Modesto2 From United States of America, joined Jul 2000, 2812 posts, RR: 5 Posted (8 years 8 months 1 week 1 day ago) and read 4984 times:
Before the advances of RNAV, it seems that air traffic controllers vectored aircraft with headings. However, the use of headings also involves wind corrections. Now that GPS (RNAV) has track information, should pilots refer to track instead of heading to "help" controllers eliminate the need for wind correction adjustments?
My understanding of a controller's radar screen is that controllers see an aircraft's track. So depending upon winds, a controller may have to give several "trys" to get the desired track. If RNAV-equipped flights refer to track instead of heading, would this help the controllers? Do controllers expect RNAV-equipped flights to use track despite the traditional phraseology (i.e. turn left heading 360)...instead of changing it to turn left track 360...?
So, what do controllers want pilots to do? If I using track instead of heading, would this adversely affect the controller's work because he/she is expecting me to use heading?
Mir From United States of America, joined Jan 2004, 21679 posts, RR: 55
Reply 2, posted (8 years 8 months 1 week 21 hours ago) and read 4949 times:
Quoting Modesto2 (Thread starter): So, what do controllers want pilots to do? If I using track instead of heading, would this adversely affect the controller's work because he/she is expecting me to use heading?
Not every aircraft has GPS or RNAV. And if aircraft are using different methods (track vs. heading), it would certainly create problems. So headings remain in use. Good controllers can pick up on the wind, determine what it will do, and make adjustments accordingly.

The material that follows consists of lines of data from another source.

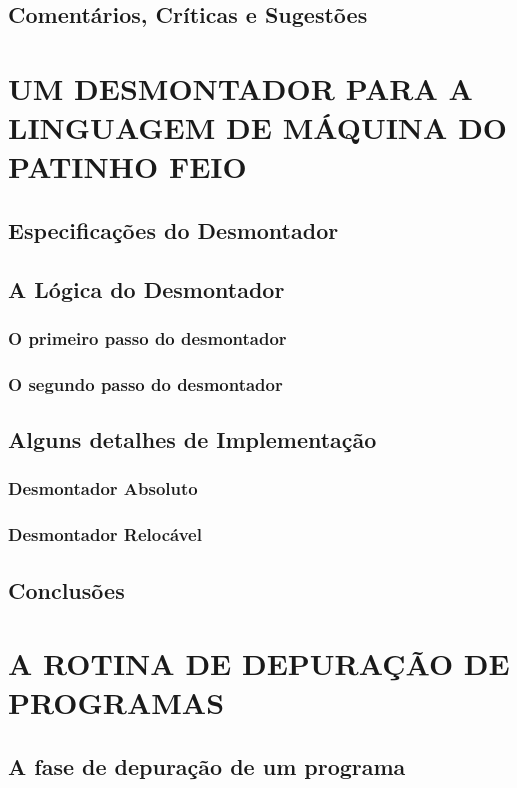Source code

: \documentclass[a4paper,12pt]{article}
\begin{document}
\subsection{Comentários, Críticas e Sugestões}

\section{UM DESMONTADOR PARA A LINGUAGEM DE MÁQUINA DO PATINHO FEIO}
\subsection{Especificações do Desmontador}

\subsection{A Lógica do Desmontador}
\subsubsection{O primeiro passo do desmontador}
\subsubsection{O segundo passo do desmontador}

\subsection{Alguns detalhes de Implementação}
\subsubsection{Desmontador Absoluto}
\subsubsection{Desmontador Relocável}

\subsection{Conclusões}

\section{A ROTINA DE DEPURAÇÃO DE PROGRAMAS}
\subsection{A fase de depuração de um programa}
\end{document}
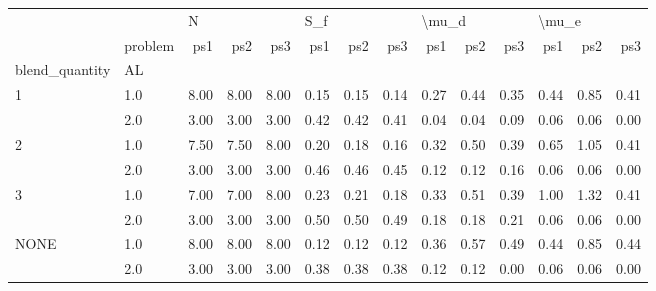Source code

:\begin{tabular}{llrrrrrrrrrrrr}
\toprule
     & {} & \multicolumn{3}{l}{N} & \multicolumn{3}{l}{S\_f} & \multicolumn{3}{l}{\textbackslash mu\_d} & \multicolumn{3}{l}{\textbackslash mu\_e} \\
     & problem &  ps1 &  ps2 &  ps3 &  ps1 &  ps2 &  ps3 &   ps1 &  ps2 &  ps3 &   ps1 &  ps2 &  ps3 \\
blend\_quantity & AL &      &      &      &      &      &      &       &      &      &       &      &      \\
\midrule
1 & 1.0 & 8.00 & 8.00 & 8.00 & 0.15 & 0.15 & 0.14 &  0.27 & 0.44 & 0.35 &  0.44 & 0.85 & 0.41 \\
     & 2.0 & 3.00 & 3.00 & 3.00 & 0.42 & 0.42 & 0.41 &  0.04 & 0.04 & 0.09 &  0.06 & 0.06 & 0.00 \\
2 & 1.0 & 7.50 & 7.50 & 8.00 & 0.20 & 0.18 & 0.16 &  0.32 & 0.50 & 0.39 &  0.65 & 1.05 & 0.41 \\
     & 2.0 & 3.00 & 3.00 & 3.00 & 0.46 & 0.46 & 0.45 &  0.12 & 0.12 & 0.16 &  0.06 & 0.06 & 0.00 \\
3 & 1.0 & 7.00 & 7.00 & 8.00 & 0.23 & 0.21 & 0.18 &  0.33 & 0.51 & 0.39 &  1.00 & 1.32 & 0.41 \\
     & 2.0 & 3.00 & 3.00 & 3.00 & 0.50 & 0.50 & 0.49 &  0.18 & 0.18 & 0.21 &  0.06 & 0.06 & 0.00 \\
NONE & 1.0 & 8.00 & 8.00 & 8.00 & 0.12 & 0.12 & 0.12 &  0.36 & 0.57 & 0.49 &  0.44 & 0.85 & 0.44 \\
     & 2.0 & 3.00 & 3.00 & 3.00 & 0.38 & 0.38 & 0.38 &  0.12 & 0.12 & 0.00 &  0.06 & 0.06 & 0.00 \\
\bottomrule
\end{tabular}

7 billion, one nation, imagination...it's a beautiful day
FLY2HMO From , joined Dec 1969, posts, RR:
Reply 3, posted (8 years 8 months 1 week 18 hours ago) and read 4938 times:
Quoting Mir (Reply 2): So headings remain in use. Good controllers can pick up on the wind, determine what it will do, and make adjustments accordingly.
That's when the 'ole E6B comes in handy
For vectors over short distances, I think compensating for (average) wind shouldn't be necessary, but If you are being vectored for one heading say for 30 or more miles, then winds would become a factor.
Bri2k1 From United States of America, joined Dec 2004, 988 posts, RR: 4
Reply 5, posted (8 years 8 months 1 week 17 hours ago) and read 4920 times:
The winds in a general area are going to affect all planes the same, too. There was a recent thread about this, where there might be a tailwind in the descent, switching to a headwind near the terminal area. The approach controller is going to see a bunch of planes in the descent racing along at a high groundspeed, then entering the Class B airspace and slowing to 200 knots, plus a headwind, resulting in a slow groundspeed. Instead of freaking out, the controller is going to realize that all the planes in the descent will be affected by the same headwind, and they're not going to overtake the planes in the terminal area.
IAHFLYR From United States of America, joined Jun 2005, 4790 posts, RR: 22
Reply 6, posted (8 years 8 months 4 days 12 hours ago) and read 4780 times:
Quoting Bri2k1 (Reply 5): entering the Class B airspace and slowing to 200 knots
But don't confuse us here now.....the speed of 200KIAS is if you are operating below the floor of Class B airpsace not inside of Class B airspace.
Track is much preferred especially on a downwind flying the arrival into a large terminal area, thus why you see some STARS no with a waypoint on downwind for the RNAV airplanes to track to rather than fly the old heading.....and not necessarily an RNAV STAR either even though it is frowned upon at some offices in the world, it sure works. For example, there will be instructions for RNAV aircraft at the downwind turn point to fly direct to the waypoint while a conventional aircraft fly a heading on the chart, if the controller doesn't like that heading they will correct for wind. Few years ago you would hear creative controllers tell an RNAV airplane crew to depart XXXXX intersection on a ground track of whatever, boy that got some wild replies on the radio but sure was effective until the charts got changed to depict the desired track in all wind conditions. Great topic.
Any views shared are strictly my own and do not a represent those of any former employer.